Is there a place to submit IP’s to a blacklist? Or a community project anyone knows about?
I do a search and only see services to check if my own IP is on a blacklist. I’d like to submit the german site that attempted to dictionary attack me.
Is there a place to submit IP’s to a blacklist? Or a community project anyone knows about?
I do a search and only see services to check if my own IP is on a blacklist. I’d like to submit the german site that attempted to dictionary attack me.
They don’t have generic attack black lists for brute force attacks agaisnt ssh and http auth…
The majority of black lists are for spam…
Black listing whatever IP won’t help anyone its probably a compromised machine or a proxy…
Secure your shit…Get a IDS/IPS…Check your logs…
Obviously if someone is trying to brute force some kind of login mechanism you can block them at your firewall…
Block any IP from Korea or Asia. I have two /8 subnets blocked in my clusters and has stopped 90% of the brute force attacks. I have a list going that a few friends contribute to that you can dump into your APF/iptables deny list if you want.
IDP/IPS is shitty and a waste of money. LZ seems to have drank some of the InfoSec koolade.
If you run a server that is public, you are going to get brute forced. Make sure your password and protection systems lock down if they have a lot of failed logins and ignore IPs.
:lol: InfoSec koolade
If you’re being brute forced there are a number of scripts to automatically block ips after X number of attempts.
I have seen IDS/IPS block incoming shell code for remote exploits before…but to each their own…
Edit: Whole bunch of spelling fixes
IDP/IPS is expensive and when setup correctly generates thousands of errors. Its a waste of man power to really configure it and get it tuned right for each network and to look for possible attacks beyond the basic stuff.
Ive set one up and hate IDP/IPS for a ton of reasons but don’t have time to go on and on in a rant here.
If its a linux box just setup APF with BFD. APF will suck down IP blacklists automatically and BFD will add failed attempts to specific services to its deny list.
http://www.fail2ban.org/wiki/index.php/Main_Page
http://www.morph3ous.net/2006/07/19/stop-ssh-brute-force-attacks/
However from previous talks I assume you need something for Windows?
Yes, I’m on win 08 servers… DoS wasn’t an issue. I don’t think I was targeted specifically. Most likely an opportunistic bot…pinged a port for 5 hrs straight…every 3 milliseconds with failed admin attempts. Blocked that port at the firewall with an updated setting and he was shut down. Then made sure all my db and webservice access occurs on the private network.
I may not be battle hardened now, but I’ll get there.
I was just wondering if there was a community effort to host black list ips. Sure he can change it or it might have run from a compromised system, but between his IP and his hosts IP…could help others, no?
Oh the firewall on the router apparently does not lock down an IP for failed login attempts…thats what my host says anyway. Its for DoS attacks.
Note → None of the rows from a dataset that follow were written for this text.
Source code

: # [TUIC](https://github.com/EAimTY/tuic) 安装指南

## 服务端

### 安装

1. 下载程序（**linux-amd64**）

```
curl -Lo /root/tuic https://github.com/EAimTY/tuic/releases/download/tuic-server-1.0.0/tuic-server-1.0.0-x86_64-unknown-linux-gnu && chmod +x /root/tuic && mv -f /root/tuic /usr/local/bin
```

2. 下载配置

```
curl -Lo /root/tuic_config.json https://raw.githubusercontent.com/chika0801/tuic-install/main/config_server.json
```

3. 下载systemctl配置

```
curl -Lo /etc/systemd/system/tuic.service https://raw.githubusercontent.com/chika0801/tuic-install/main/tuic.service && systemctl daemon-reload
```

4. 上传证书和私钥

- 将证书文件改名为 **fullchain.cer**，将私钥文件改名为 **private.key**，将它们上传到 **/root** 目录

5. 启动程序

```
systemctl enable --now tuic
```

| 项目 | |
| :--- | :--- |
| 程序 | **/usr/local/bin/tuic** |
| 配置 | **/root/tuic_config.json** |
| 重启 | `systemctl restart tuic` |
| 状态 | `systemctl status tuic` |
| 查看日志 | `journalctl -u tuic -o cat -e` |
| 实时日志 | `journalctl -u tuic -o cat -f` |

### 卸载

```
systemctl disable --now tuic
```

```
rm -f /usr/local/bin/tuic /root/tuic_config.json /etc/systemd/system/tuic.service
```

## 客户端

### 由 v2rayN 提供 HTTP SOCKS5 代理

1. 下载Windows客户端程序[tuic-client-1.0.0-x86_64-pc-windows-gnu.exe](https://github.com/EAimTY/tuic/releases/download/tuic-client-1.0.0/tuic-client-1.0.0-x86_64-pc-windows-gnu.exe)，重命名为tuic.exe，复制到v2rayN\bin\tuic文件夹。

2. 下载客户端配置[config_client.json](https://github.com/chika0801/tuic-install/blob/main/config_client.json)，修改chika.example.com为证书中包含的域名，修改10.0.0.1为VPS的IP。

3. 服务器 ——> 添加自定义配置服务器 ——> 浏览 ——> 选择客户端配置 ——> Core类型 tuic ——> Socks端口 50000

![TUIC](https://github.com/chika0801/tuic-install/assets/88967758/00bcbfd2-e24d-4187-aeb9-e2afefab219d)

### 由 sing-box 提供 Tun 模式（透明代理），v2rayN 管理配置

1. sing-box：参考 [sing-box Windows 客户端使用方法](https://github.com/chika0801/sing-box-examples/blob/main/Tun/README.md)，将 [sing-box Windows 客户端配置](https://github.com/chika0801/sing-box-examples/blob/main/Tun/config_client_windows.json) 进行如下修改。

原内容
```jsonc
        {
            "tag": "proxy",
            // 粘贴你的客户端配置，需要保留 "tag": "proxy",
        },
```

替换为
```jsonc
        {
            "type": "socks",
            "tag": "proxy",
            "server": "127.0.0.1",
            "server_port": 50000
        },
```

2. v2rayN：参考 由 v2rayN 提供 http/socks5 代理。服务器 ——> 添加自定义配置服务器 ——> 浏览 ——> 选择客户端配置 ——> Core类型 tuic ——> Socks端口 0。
But is there some other appliance, s/w or win policy I can apply to block an IP for say X failed login attempts within Y minutes?
Edit:
Just found this http://www.iis.net/extensions/DynamicIPRestrictions … That will be good for port 80 traffic? Assuming something got past the router firewall?
Routers are not firewalls… you really should look at putting something in front it to scan incoming connections and apply some sort of rules if you have internal resources accessing the internet and vice versa
my options are somewhat limited for hardware appliances now in the DC I use.
Is there anything s/w based that I can throw on another VM in the domain…and let that monitor traffic on all the web servers? Is that what ISA server or Forefront does? Reaching here…this is not my area of expertise.
Hmm. why don’t I just pay you to do this for me?
If you run a VM you can sent up a quazi filter but you will either A have to mirror traffic to the vm and the main server or setup some type of proxy. If its just a internet facing server and its not on a corporate network, then you can get away with a software firewall on the windows box.
Remember tho, a “secure” os and server is just a state at that time. You will still need to actively protect it and know what is running on it.
Honestly I would worry more about whatever web application your publishing then an OS level attack…
Something like 60% of all attacks are against web applications right now…
I’m not 100% sure what your current configuration is but a transparent firewall is probably a good direction to look in…However this won’t stop brute force attacks against an open service you would still need something server side.